Und auf jedem der drei Bettchen lag eine Banane. "Die hat euch der Pfefferfresser mitgebracht", sagte Hermann Glaser. Loki und ihre beiden jüngeren Geschwister glaubten das, ein bisschen zumindest. War ihr Vater, hauptberuflich Elektriker, doch vor dem Ersten Weltkrieg mit der Marine nach Westafrika gefahren und wusste wundersame Dinge zu erzählen. Von schillernden Märkten, geheimnisvollen Ritualen. Der Pfefferfresser - und dann noch für jeden eine Banane (ohne teilen zu müssen!), das vergaß Loki Schmidt ihr Leben lang nicht: "Es war wie Weihnachten, Ostern und Silvester auf einmal."
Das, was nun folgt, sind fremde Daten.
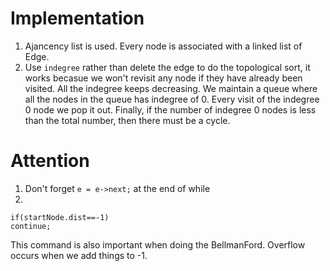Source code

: # Implementation
1. Ajancency list is used. Every node is associated with a linked list of Edge.
2. Use `indegree` rather than delete the edge to do the topological sort, it works becasue we won't revisit any node if they have already been visited. All the indegree keeps decreasing. We maintain a queue where all the nodes in the queue has indegree of 0. Every visit of the indegree 0 node we pop it out. Finally, if the number of indegree 0 nodes is less than the total number, then there must be a cycle.

# Attention
1. Don't forget `e = e->next;` at the end of while
2.

	if(startNode.dist==-1)
	continue;

This command is also important when doing the BellmanFord. Overflow occurs when we add things to -1.


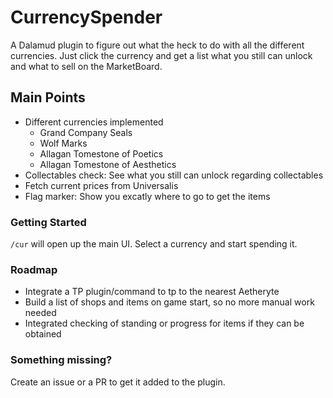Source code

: # CurrencySpender

A Dalamud plugin to figure out what the heck to do with all the different currencies. Just click the currency and get a list what you still can unlock and what to sell on the MarketBoard.

## Main Points

* Different currencies implemented
  * Grand Company Seals
  * Wolf Marks
  * Allagan Tomestone of Poetics
  * Allagan Tomestone of Aesthetics
* Collectables check: See what you still can unlock regarding collectables
* Fetch current prices from Universalis
* Flag marker: Show you excatly where to go to get the items

### Getting Started

`/cur` will open up the main UI.
Select a currency and start spending it.

### Roadmap
* Integrate a TP plugin/command to tp to the nearest Aetheryte
* Build a list of shops and items on game start, so no more manual work needed
* Integrated checking of standing or progress for items if they can be obtained

### Something missing?

Create an issue or a PR to get it added to the plugin.
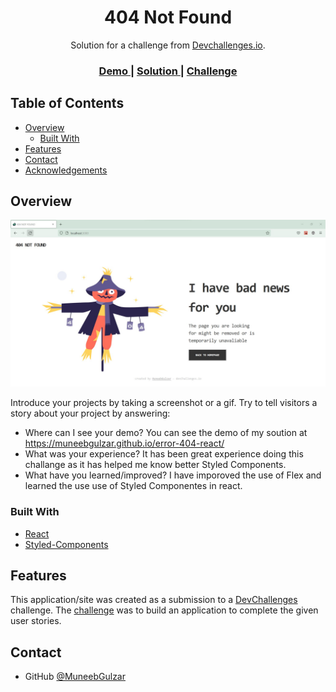 
<h1 align="center">404 Not Found</h1>

<div align="center">
   Solution for a challenge from  <a href="http://devchallenges.io" target="_blank">Devchallenges.io</a>.
</div>

<div align="center">
  <h3>
    <a href="https://muneebgulzar.github.io/error-404-react/">
      Demo
    </a>
    <span> | </span>
    <a href="https://github.com/MuneebGulzar/error-404-react">
      Solution
    </a>
    <span> | </span>
    <a href="https://devchallenges.io/challenges/wBunSb7FPrIepJZAg0sY">
      Challenge
    </a>
  </h3>
</div>

<!-- TABLE OF CONTENTS -->

## Table of Contents

- [Overview](#overview)
  - [Built With](#built-with)
- [Features](#features)
- [Contact](#contact)
- [Acknowledgements](#acknowledgements)

<!-- OVERVIEW -->

## Overview

![screenshot](https://github.com/MuneebGulzar/error-404-react/blob/gh-pages/static/media/desktop.jpg)

Introduce your projects by taking a screenshot or a gif. Try to tell visitors a story about your project by answering:

- Where can I see your demo?
  You can see the demo of my soution at https://muneebgulzar.github.io/error-404-react/
- What was your experience?
  It has been great experience doing this challange as it has helped me know better Styled Components.
- What have you learned/improved?
  I have imporoved the use of Flex and learned the use use of Styled Componentes in react.

### Built With

<!-- This section should list any major frameworks that you built your project using. Here are a few examples.-->

- [React](https://reactjs.org/)
- [Styled-Components](https://styled-components.com/)

## Features

<!-- List the features of your application or follow the template. Don't share the figma file here :) -->

This application/site was created as a submission to a [DevChallenges](https://devchallenges.io/challenges) challenge. The [challenge](https://devchallenges.io/challenges/wBunSb7FPrIepJZAg0sY) was to build an application to complete the given user stories.



## Contact


- GitHub [@MuneebGulzar](https://github.com/MuneebGulzar)

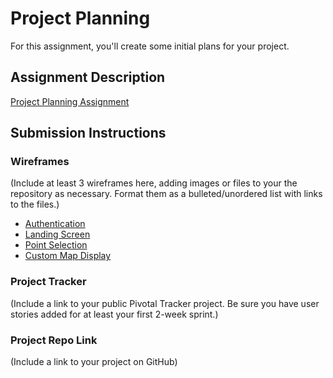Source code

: # Project Planning
For this assignment, you'll create some initial plans for your project.

## Assignment Description
[Project Planning Assignment](https://education.launchcode.org/liftoff/assignments/planning/)

## Submission Instructions

### Wireframes

(Include at least 3 wireframes here, adding images or files to your the repository as necessary. Format them as a bulleted/unordered list with links to the files.)
* [Authentication](https://github.com/dalehopper/liftoff-assignments/blob/master/P3-Project_Planning/Authentication%20wireframe.jpg)
* [Landing Screen](https://github.com/dalehopper/liftoff-assignments/blob/master/P3-Project_Planning/Landing%20Screen%20Wireframe.jpg)
* [Point Selection](https://github.com/dalehopper/liftoff-assignments/blob/master/P3-Project_Planning/Point%20Selection%20Wireframe.jpg)
* [Custom Map Display](https://github.com/dalehopper/liftoff-assignments/blob/master/P3-Project_Planning/Custom%20Map%20Display%20Wireframe.jpg)
### Project Tracker

(Include a link to your public Pivotal Tracker project. Be sure you have user stories added for at least your first 2-week sprint.)

### Project Repo Link

(Include a link to your project on GitHub)
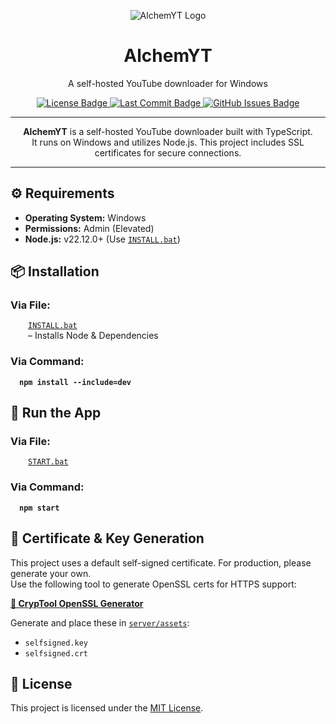 <!-- Project Logo -->
<p align="center">
  <img src="https://iili.io/FUfTL67.gif" alt="AlchemYT Logo">
</p>

<!-- Project Title -->
<h1 align="center"><b>AlchemYT</b></h1>
<p align="center">
  A self-hosted YouTube downloader for Windows
</p>

<!-- Shields -->
<div align="center">
  <a href="https://github.com/AlchemistChief/AlchemYT/blob/main/LICENSE.md">
    <img src="https://img.shields.io/github/license/AlchemistChief/AlchemYT?color=green&style=flat&label=📄%20License" alt="License Badge" />
  </a>
  <a href="https://github.com/AlchemistChief/AlchemYT/commits/main">
    <img src="https://img.shields.io/github/last-commit/AlchemistChief/AlchemYT?color=blue&style=flat&label=🕒%20Last%20Commit" alt="Last Commit Badge" />
  </a>
  <a href="https://github.com/AlchemistChief/AlchemYT/issues">
    <img src="https://img.shields.io/github/issues/AlchemistChief/AlchemYT?color=orange&logo=github&logoColor=white&style=flat" alt="GitHub Issues Badge" />
  </a>
</div>

<hr>

<!-- Project Description -->
<p align="center">
  <b>AlchemYT</b> is a self-hosted YouTube downloader built with TypeScript.<br>
  It runs on Windows and utilizes Node.js. This project includes SSL certificates for secure connections.
</p>

<hr>

<!-- Requirements -->
<h2>⚙ Requirements</h2>
<ul>
  <li><b>Operating System:</b> Windows</li>
  <li><b>Permissions:</b> Admin (Elevated)</li>
  <li><b>Node.js:</b> v22.12.0+ (Use <a href="INSTALL.bat"><code>INSTALL.bat</code></a>)</li>
</ul>

<!-- Installation -->
<h2>📦 Installation</h2>
<h3>Via File:</h3>
<div style="margin-left: 2em;">
  <a href="INSTALL.bat"><code>INSTALL.bat</code></a>
  </br>– Installs Node & Dependencies
</div>

<h3>Via Command:</h3>
<div style="margin-left: 1em;">
  <pre><code><b>npm install --include=dev</b></code></pre>
</div>

<!-- Run the App -->
<h2>🚀 Run the App</h2>
<h3>Via File:</h3>
<div style="margin-left: 2em;">
  <a href="START.bat"><code>START.bat</code></a>
</div>

<h3>Via Command:</h3>
<div style="margin-left: 1em;">
  <pre><code><b>npm start</b></code></pre>
</div>

<!-- Certificate -->

<h2>🔐 Certificate & Key Generation</h2>

<p>
  This project uses a default self-signed certificate. For production, please generate your own.<br>
  Use the following tool to generate OpenSSL certs for HTTPS support:
</p>

<p>
   <a href="https://www.cryptool.org/de/cto/openssl/" target="_blank"><b>🔗 CrypTool OpenSSL Generator</b></a>
</p>

<p>Generate and place these in <a href="server/assets"><code>server/assets</code></a>:</p>
<ul>
  <li><code>selfsigned.key</code></li>
  <li><code>selfsigned.crt</code></li>
</ul>

<!-- License -->

<h2>📄 License</h2>
<p>This project is licensed under the <a href="LICENSE.md">MIT License</a>.</p>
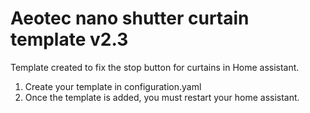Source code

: # Aeotec nano shutter curtain template v2.3

Template created to fix the stop button for curtains in Home assistant.

1. Create your template in configuration.yaml
2. Once the template is added, you must restart your home assistant.
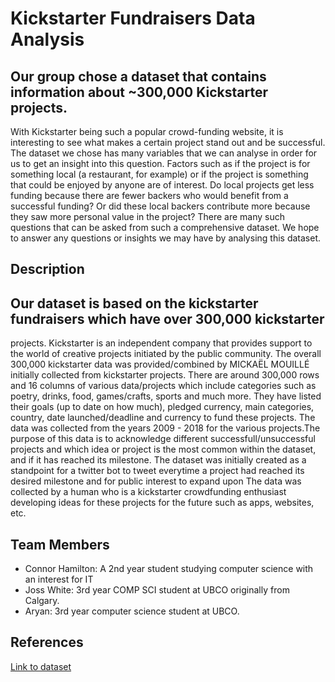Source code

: # Kickstarter Fundraisers Data Analysis


## Our group chose a dataset that contains information about ~300,000 Kickstarter projects. 
With Kickstarter being such a popular crowd-funding website, it is interesting to see what 
makes a certain project stand out and be successful. The dataset we chose has many variables 
that we can analyse in order for us to get an insight into this question. Factors such as if 
the project is for something local (a restaurant, for example) or if the project is something 
that could be enjoyed by anyone are of interest. Do local projects get less funding because 
there are fewer backers who would benefit from a successful funding? Or did these local backers 
contribute more because they saw more personal value in the project? There are many such 
questions that can be asked from such a comprehensive dataset. We hope to answer any questions 
or insights we may have by analysing this dataset.

## Description


## Our dataset is based on the kickstarter fundraisers which have over 300,000 kickstarter 
projects. Kickstarter is an independent company that provides support to the world of
creative projects initiated by the public community. The overall 300,000 kickstarter data
was provided/combined by MICKAËL MOUILLÉ initially collected from kickstarter projects.
There are around 300,000 rows and 16 columns of various data/projects which include categories 
such as poetry, drinks, food, games/crafts, sports and much more. They have listed their goals 
(up to date on how much), pledged currency, main categories, country, date launched/deadline
 and currency to fund these projects. The data was collected from the years 2009 - 2018 for 
the various projects.The purpose of this data is to acknowledge different successfull/unsuccessful
projects and which idea or project is the most common within the dataset, and if it has reached
its milestone. The dataset was initially created as a standpoint for a twitter bot to tweet
everytime a project had reached its desired milestone and for public interest to expand upon
The data was collected by a human who is a kickstarter crowdfunding enthusiast developing ideas
for these projects for the future such as apps, websites, etc.

## Team Members

- Connor Hamilton: A 2nd year student studying computer science with an interest for IT
- Joss White: 3rd year COMP SCI student at UBCO originally from Calgary.
- Aryan: 3rd year computer science student at UBCO.



## References



[Link to dataset](https://www.kaggle.com/datasets/kemical/kickstarter-projects?resource=download)



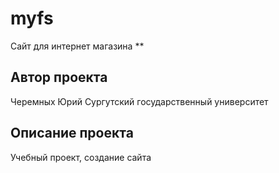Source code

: # myfs
Сайт для интернет магазина
**
## Автор проекта
Черемных Юрий
Сургутский государственный университет
## Описание проекта 
Учебный проект, создание сайта
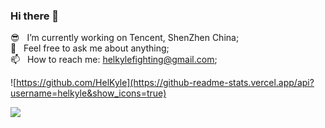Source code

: ### Hi there 👋

<!--
**HelKyle/helkyle** is a ✨ _special_ ✨ repository because its `README.md` (this file) appears on your GitHub profile.

Here are some ideas to get you started:

- 🔭 I’m currently working on ...
- 🌱 I’m currently learning ...
- 👯 I’m looking to collaborate on ...
- 🤔 I’m looking for help with ...
- 💬 Ask me about ...
- 📫 How to reach me: ...
- 😄 Pronouns: ...
- ⚡ Fun fact: ...
-->

😎 &nbsp;&nbsp;I’m currently working on Tencent, ShenZhen China;  
💬 &nbsp;&nbsp;Feel free to ask me about anything;  
📫 &nbsp;&nbsp;How to reach me: helkylefighting@gmail.com;  

![https://github.com/HelKyle](https://github-readme-stats.vercel.app/api?username=helkyle&show_icons=true)

![](https://visitor-badge.glitch.me/badge?page_id=github.helkyle)
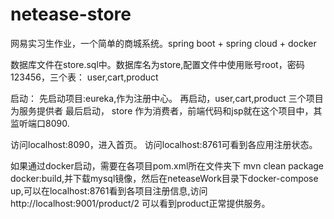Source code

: # netease-store
网易实习生作业，一个简单的商城系统。spring boot + spring cloud + docker



数据库文件在store.sql中。数据库名为store,配置文件中使用账号root，密码123456，三个表： user,cart,product


启动：
先启动项目:eureka,作为注册中心。
再启动，user,cart,product 三个项目为服务提供者
最后启动， store 作为消费者，前端代码和jsp就在这个项目中，其监听端口8090.

访问localhost:8090，进入首页。
访问localhost:8761可看到各应用注册状态。

如果通过docker启动，需要在各项目pom.xml所在文件夹下 mvn clean package docker:build,并下载mysql镜像，然后在neteaseWork目录下docker-compose up,可以在localhost:8761看到各项目注册信息,访问http://localhost:9001/product/2 可以看到product正常提供服务。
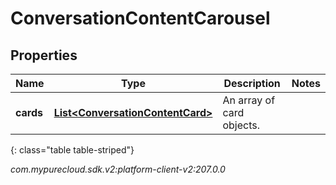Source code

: # ConversationContentCarousel


## Properties

| Name | Type | Description | Notes |
| ------------ | ------------- | ------------- | ------------- |
| **cards** | [**List&lt;ConversationContentCard&gt;**](ConversationContentCard) | An array of card objects. |  |
{: class="table table-striped"}




_com.mypurecloud.sdk.v2:platform-client-v2:207.0.0_
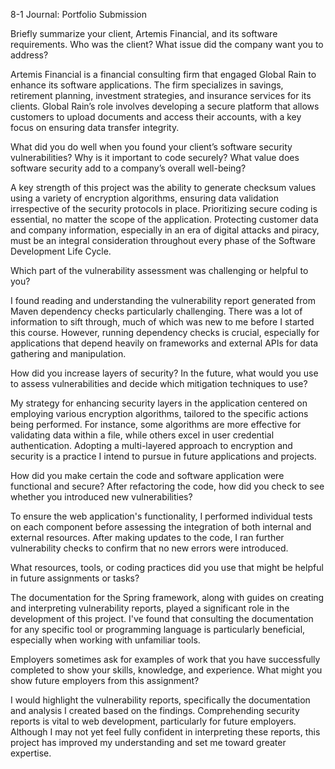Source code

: 8-1 Journal: Portfolio Submission

Briefly summarize your client, Artemis Financial, and its software requirements. Who was the client? What issue did the company want you to address?

Artemis Financial is a financial consulting firm that engaged Global Rain to enhance its software applications. The firm specializes in savings, retirement planning, investment strategies, and insurance services for its clients. Global Rain’s   role involves developing a secure platform that allows customers to upload documents and access their accounts, with a key focus on ensuring data transfer integrity.

What did you do well when you found your client’s software security vulnerabilities? Why is it important to code securely? What value does software security add to a company’s overall well-being?

A key strength of this project was the ability to generate checksum values using a variety of encryption algorithms, ensuring data validation irrespective of the security protocols in place. Prioritizing secure coding is essential, no matter the scope of the application. Protecting customer data and company information, especially in an era of digital attacks and piracy, must be an integral consideration throughout every phase of the Software Development Life Cycle.

Which part of the vulnerability assessment was challenging or helpful to you?

I found reading and understanding the vulnerability report generated from Maven dependency checks particularly challenging. There was a lot of information to sift through, much of which was new to me before I started this course. However, running dependency checks is crucial, especially for applications that depend heavily on frameworks and external APIs for data gathering and manipulation.

How did you increase layers of security? In the future, what would you use to assess vulnerabilities and decide which mitigation techniques to use?

My strategy for enhancing security layers in the application centered on employing various encryption algorithms, tailored to the specific actions being performed. For instance, some algorithms are more effective for validating data within a file, while others excel in user credential authentication. Adopting a multi-layered approach to encryption and security is a practice I intend to pursue in future applications and projects.

How did you make certain the code and software application were functional and secure? After refactoring the code, how did you check to see whether you introduced new vulnerabilities?

To ensure the web application's functionality, I performed individual tests on each component before assessing the integration of both internal and external resources. After making updates to the code, I ran further vulnerability checks to confirm that no new errors were introduced.

What resources, tools, or coding practices did you use that might be helpful in future assignments or tasks?

The documentation for the Spring framework, along with guides on creating and interpreting vulnerability reports, played a significant role in the development of this project. I've found that consulting the documentation for any specific tool or programming language is particularly beneficial, especially when working with unfamiliar tools.

Employers sometimes ask for examples of work that you have successfully completed to show your skills, knowledge, and experience. What might you show future employers from this assignment?

I would highlight the vulnerability reports, specifically the documentation and analysis I created based on the findings. Comprehending security reports is vital to web development, particularly for future employers. Although I may not yet feel fully confident in interpreting these reports, this project has improved my understanding and set me toward greater expertise.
Auch andere Details aus der Dekade zwischen Erstem Weltkrieg und Weltwirtschaftskrise blieben haften. Im Gespräch mit Reinhold Beckmann erinnerte sich Loki Schmidt noch im hohen Alter an jedes Detail der 28 Quadratmeter großen Wohnung in Borgfelde. An die winzigen Zimmer, das schwarz-grün gestreifte Sofa, das Bücherbord, wie alle Möbel selbst gezimmert. An die Nähmaschine am Fenster, eisernen Bollerofen. An die Kaffeemühle aus Steingut, das dunkle Plumpsklo draußen auf dem Flur, die Gasfunzel. Strom? Fehlanzeige. Sonnabends war Badetag: Nacheinander stiegen die drei Sprösslinge in den Zinkbottich. Was aus heutiger Sicht so bitter arm wirkt, war damals ganz normal in den Arbeitervierteln. Die Eltern waren bemüht, ihre Kinder den alltäglichen Kampf wider die materielle Not so wenig wie möglich spüren zu lassen. Notfalls musste übertüncht werden. Wie im Fall des Pfefferfressers ...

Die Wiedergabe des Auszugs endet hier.